(Saved entries)
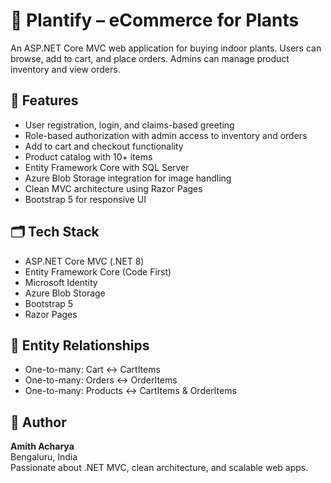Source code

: # 🌿 Plantify – eCommerce for Plants

An ASP.NET Core MVC web application for buying indoor plants. Users can browse, add to cart, and place orders. Admins can manage product inventory and view orders.

## 🔧 Features

- User registration, login, and claims-based greeting
- Role-based authorization with admin access to inventory and orders
- Add to cart and checkout functionality
- Product catalog with 10+ items
- Entity Framework Core with SQL Server
- Azure Blob Storage integration for image handling
- Clean MVC architecture using Razor Pages
- Bootstrap 5 for responsive UI

## 🗂 Tech Stack

- ASP.NET Core MVC (.NET 8)
- Entity Framework Core (Code First)
- Microsoft Identity
- Azure Blob Storage
- Bootstrap 5
- Razor Pages

## 🧠 Entity Relationships

- One-to-many: Cart ↔ CartItems
- One-to-many: Orders ↔ OrderItems
- One-to-many: Products ↔ CartItems & OrderItems

## 👤 Author

**Amith Acharya**  
Bengaluru, India  
Passionate about .NET MVC, clean architecture, and scalable web apps.
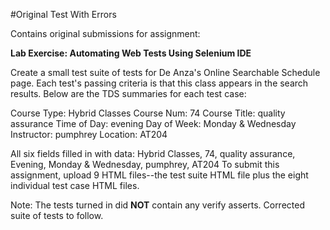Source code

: #Original Test With Errors

Contains original submissions for assignment:

**Lab Exercise: Automating Web Tests Using Selenium IDE**

Create a small test suite of tests for De Anza's Online Searchable Schedule page. Each test's passing criteria is that this class appears in the search results. Below are the TDS summaries for each test case:

Course Type: Hybrid Classes
Course Num: 74
Course Title: quality assurance
Time of Day: evening
Day of Week: Monday & Wednesday
Instructor: pumphrey
Location: AT204

All six fields filled in with data: Hybrid Classes, 74, quality assurance, Evening, Monday & Wednesday, pumphrey, AT204
To submit this assignment, upload 9 HTML files--the test suite HTML file plus the eight individual test case HTML files.

Note: The tests turned in did **NOT** contain any verify asserts.  Corrected suite of tests to follow.
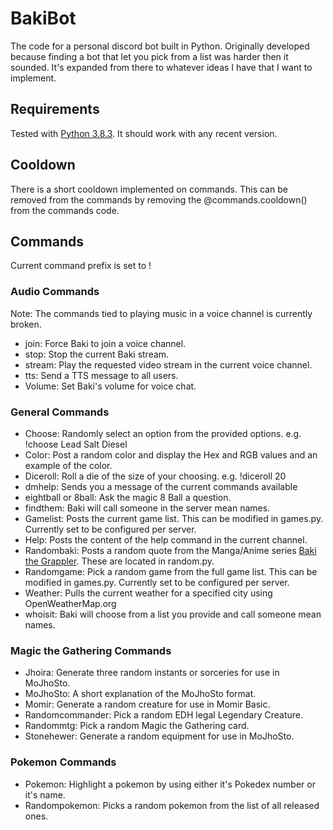 # BakiBot
The code for a personal discord bot built in Python. Originally developed because finding a bot that let you pick from a list was harder then it sounded. It's expanded from there to whatever ideas I have that I want to implement.

## Requirements
Tested with [Python 3.8.3](https://www.python.org/downloads/release/python-383/). It should work with any recent version. 

## Cooldown
There is a short cooldown implemented on commands. This can be removed from the commands by removing the @commands.cooldown() from the commands code.

## Commands
Current command prefix is set to !

### Audio Commands
Note: The commands tied to playing music in a voice channel is currently broken. 
- join: Force Baki to join a voice channel.
- stop: Stop the current Baki stream.
- stream: Play the requested video stream in the current voice channel.
- tts: Send a TTS message to all users. 
- Volume: Set Baki's volume for voice chat. 

### General Commands
- Choose: Randomly select an option from the provided options. e.g. !choose Lead Salt Diesel
- Color: Post a random color and display the Hex and RGB values and an example of the color. 
- Diceroll: Roll a die of the size of your choosing. e.g. !diceroll 20
- dmhelp: Sends you a message of the current commands available
- eightball or 8ball: Ask the magic 8 Ball a question. 
- findthem: Baki will call someone in the server mean names.
- Gamelist: Posts the current game list. This can be modified in games.py. Currently set to be configured per server.
- Help: Posts the content of the help command in the current channel. 
- Randombaki: Posts a random quote from the Manga/Anime series [Baki the Grappler](https://en.wikipedia.org/wiki/Baki_the_Grappler). These are located in random.py. 
- Randomgame: Pick a random game from the full game list. This can be modified in games.py. Currently set to be configured per server.
- Weather: Pulls the current weather for a specified city using OpenWeatherMap.org
- whoisit: Baki will choose from a list you provide and call someone mean names.

### Magic the Gathering Commands
- Jhoira: Generate three random instants or sorceries for use in MoJhoSto.
- MoJhoSto: A short explanation of the MoJhoSto format.
- Momir: Generate a random creature for use in Momir Basic.
- Randomcommander: Pick a random EDH legal Legendary Creature.
- Randommtg: Pick a random Magic the Gathering card.
- Stonehewer: Generate a random equipment for use in MoJhoSto.


### Pokemon Commands
- Pokemon: Highlight a pokemon by using either it's Pokedex number or it's name.
- Randompokemon: Picks a random pokemon from the list of all released ones.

(Assignment) Scan the records for the word "Note" and copy every line where it is found.

(Solution below)
Note: The tests turned in did **NOT** contain any verify asserts.  Corrected suite of tests to follow.
Note: The commands tied to playing music in a voice channel is currently broken. 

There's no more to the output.